## Task data
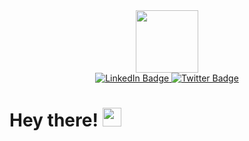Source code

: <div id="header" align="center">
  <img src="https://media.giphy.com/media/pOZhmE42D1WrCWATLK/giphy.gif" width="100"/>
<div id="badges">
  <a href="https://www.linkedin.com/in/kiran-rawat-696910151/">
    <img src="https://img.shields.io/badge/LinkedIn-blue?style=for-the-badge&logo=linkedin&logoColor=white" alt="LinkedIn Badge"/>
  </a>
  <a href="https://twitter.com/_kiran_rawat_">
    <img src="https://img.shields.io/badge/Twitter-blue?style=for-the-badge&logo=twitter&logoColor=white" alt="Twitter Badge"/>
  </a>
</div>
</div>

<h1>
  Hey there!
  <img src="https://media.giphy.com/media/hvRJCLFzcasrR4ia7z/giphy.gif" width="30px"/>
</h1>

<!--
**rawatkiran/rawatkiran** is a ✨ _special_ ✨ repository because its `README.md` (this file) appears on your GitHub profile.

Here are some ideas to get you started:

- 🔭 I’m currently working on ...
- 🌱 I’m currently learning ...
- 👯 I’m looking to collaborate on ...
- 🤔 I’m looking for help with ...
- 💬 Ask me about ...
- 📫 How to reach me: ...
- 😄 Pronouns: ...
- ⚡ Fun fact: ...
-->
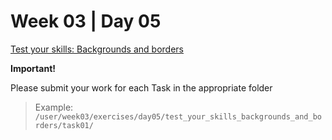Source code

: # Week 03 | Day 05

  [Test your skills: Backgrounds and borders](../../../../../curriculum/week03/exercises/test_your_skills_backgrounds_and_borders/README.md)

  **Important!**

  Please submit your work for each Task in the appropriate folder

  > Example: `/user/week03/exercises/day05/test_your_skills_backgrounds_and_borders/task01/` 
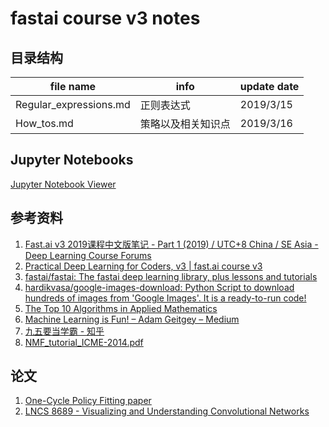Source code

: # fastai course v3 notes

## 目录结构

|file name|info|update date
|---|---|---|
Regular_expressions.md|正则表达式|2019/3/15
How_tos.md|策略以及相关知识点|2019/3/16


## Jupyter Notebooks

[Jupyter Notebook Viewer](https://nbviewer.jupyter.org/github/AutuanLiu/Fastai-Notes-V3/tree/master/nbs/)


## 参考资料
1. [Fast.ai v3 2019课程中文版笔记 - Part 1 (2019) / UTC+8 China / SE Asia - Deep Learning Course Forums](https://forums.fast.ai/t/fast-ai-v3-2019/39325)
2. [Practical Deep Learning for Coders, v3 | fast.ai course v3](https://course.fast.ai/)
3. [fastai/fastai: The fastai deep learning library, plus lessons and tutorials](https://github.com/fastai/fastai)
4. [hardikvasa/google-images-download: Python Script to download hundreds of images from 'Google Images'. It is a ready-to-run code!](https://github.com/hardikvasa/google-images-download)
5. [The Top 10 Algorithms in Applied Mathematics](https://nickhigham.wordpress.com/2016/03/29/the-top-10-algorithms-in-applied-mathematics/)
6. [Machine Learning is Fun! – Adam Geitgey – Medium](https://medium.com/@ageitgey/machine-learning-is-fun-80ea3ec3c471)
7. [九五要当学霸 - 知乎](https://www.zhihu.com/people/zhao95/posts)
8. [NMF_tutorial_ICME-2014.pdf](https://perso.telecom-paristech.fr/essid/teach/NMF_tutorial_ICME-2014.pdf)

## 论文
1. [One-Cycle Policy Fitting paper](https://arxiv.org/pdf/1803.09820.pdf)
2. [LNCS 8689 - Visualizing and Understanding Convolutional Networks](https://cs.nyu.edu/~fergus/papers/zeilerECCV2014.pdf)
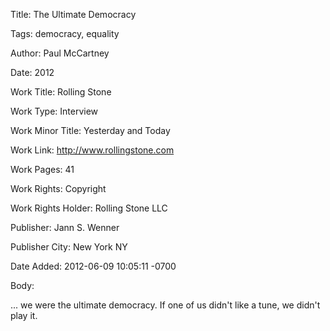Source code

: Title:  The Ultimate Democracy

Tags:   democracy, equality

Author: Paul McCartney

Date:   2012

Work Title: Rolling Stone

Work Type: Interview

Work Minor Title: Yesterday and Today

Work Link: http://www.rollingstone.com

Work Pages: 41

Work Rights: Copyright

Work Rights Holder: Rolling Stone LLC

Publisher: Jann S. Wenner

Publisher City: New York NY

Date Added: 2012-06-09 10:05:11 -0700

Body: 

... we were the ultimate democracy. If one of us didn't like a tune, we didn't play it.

## Task prompt
Look for the string "Rights" in the listing above and copy every line holding it.

## Task result
Work Rights: Copyright
Work Rights Holder: Rolling Stone LLC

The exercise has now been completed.